Records from a data collection:
--------------------------------------------------

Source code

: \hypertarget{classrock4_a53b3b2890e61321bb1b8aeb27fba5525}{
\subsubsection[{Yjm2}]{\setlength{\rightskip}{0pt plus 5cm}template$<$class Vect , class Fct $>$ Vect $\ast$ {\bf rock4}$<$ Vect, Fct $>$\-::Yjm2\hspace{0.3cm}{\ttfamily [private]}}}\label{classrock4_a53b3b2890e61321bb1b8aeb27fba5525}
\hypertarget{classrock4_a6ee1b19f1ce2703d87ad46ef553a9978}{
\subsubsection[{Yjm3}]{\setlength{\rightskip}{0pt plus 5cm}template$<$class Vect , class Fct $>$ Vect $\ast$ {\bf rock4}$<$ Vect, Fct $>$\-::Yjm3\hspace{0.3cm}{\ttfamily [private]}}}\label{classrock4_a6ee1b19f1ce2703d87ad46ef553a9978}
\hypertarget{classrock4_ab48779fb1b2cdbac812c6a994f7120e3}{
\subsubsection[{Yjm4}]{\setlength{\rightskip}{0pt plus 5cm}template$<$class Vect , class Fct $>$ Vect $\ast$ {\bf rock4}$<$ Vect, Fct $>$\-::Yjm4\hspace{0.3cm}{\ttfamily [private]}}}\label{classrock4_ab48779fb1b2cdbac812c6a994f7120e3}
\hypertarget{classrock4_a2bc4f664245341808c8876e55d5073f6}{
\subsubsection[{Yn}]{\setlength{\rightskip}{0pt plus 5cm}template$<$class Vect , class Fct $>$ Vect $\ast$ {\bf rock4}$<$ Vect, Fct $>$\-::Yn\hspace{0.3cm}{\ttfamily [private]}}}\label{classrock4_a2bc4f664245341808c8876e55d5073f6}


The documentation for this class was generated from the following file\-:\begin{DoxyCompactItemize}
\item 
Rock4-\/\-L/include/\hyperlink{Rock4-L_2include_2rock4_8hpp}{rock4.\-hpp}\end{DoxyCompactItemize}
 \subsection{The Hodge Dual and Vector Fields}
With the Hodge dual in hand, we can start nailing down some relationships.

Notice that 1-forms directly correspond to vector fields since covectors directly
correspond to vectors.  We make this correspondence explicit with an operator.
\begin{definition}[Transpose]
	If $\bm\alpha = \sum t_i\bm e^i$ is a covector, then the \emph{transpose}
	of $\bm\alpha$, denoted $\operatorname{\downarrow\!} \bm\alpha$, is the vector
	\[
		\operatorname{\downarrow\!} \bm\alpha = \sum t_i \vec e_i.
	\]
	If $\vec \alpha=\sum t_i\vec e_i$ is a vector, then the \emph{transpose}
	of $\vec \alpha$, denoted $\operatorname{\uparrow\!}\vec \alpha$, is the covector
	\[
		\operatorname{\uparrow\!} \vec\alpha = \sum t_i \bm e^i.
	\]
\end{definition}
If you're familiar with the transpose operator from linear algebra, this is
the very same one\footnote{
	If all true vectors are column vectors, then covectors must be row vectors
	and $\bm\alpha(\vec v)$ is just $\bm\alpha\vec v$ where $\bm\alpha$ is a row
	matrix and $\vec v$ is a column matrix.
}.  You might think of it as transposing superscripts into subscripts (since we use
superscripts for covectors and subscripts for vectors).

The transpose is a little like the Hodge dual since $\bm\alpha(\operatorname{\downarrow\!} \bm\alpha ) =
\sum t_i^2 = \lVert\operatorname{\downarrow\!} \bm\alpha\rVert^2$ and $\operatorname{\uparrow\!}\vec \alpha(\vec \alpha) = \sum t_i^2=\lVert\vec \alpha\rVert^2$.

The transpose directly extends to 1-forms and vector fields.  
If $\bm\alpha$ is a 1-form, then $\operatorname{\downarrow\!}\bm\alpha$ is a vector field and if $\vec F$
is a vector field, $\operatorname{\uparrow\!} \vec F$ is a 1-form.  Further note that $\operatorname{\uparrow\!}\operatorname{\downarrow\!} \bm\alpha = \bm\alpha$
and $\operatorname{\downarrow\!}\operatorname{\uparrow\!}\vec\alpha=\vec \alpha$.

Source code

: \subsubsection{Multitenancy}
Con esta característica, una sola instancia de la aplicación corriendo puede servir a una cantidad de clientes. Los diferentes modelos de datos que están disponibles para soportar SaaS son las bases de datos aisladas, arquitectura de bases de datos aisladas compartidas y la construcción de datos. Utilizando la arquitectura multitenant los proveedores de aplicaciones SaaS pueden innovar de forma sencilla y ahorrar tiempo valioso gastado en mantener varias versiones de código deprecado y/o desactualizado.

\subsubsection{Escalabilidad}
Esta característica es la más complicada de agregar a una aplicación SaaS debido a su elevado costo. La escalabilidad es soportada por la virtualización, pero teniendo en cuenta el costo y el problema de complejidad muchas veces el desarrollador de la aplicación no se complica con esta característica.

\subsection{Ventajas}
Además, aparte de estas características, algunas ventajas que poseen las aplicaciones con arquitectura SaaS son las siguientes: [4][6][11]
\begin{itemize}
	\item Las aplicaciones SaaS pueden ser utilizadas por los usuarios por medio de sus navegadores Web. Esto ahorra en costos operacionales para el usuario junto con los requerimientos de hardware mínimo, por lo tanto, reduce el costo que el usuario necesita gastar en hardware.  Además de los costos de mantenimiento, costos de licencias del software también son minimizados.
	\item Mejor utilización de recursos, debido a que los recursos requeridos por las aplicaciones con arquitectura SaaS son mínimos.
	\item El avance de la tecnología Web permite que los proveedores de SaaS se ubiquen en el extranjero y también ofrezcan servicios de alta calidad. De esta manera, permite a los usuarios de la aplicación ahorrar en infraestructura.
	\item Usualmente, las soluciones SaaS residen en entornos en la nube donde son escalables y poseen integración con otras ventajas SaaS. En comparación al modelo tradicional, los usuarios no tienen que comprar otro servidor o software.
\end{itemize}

--------------------------------------------------

What to work on:
Exactly as written, give the line containing "también son minimizados." and all remaining lines of the records.

Solution for this exercise:
	\item Las aplicaciones SaaS pueden ser utilizadas por los usuarios por medio de sus navegadores Web. Esto ahorra en costos operacionales para el usuario junto con los requerimientos de hardware mínimo, por lo tanto, reduce el costo que el usuario necesita gastar en hardware.  Además de los costos de mantenimiento, costos de licencias del software también son minimizados.
	\item Mejor utilización de recursos, debido a que los recursos requeridos por las aplicaciones con arquitectura SaaS son mínimos.
	\item El avance de la tecnología Web permite que los proveedores de SaaS se ubiquen en el extranjero y también ofrezcan servicios de alta calidad. De esta manera, permite a los usuarios de la aplicación ahorrar en infraestructura.
	\item Usualmente, las soluciones SaaS residen en entornos en la nube donde son escalables y poseen integración con otras ventajas SaaS. En comparación al modelo tradicional, los usuarios no tienen que comprar otro servidor o software.
\end{itemize}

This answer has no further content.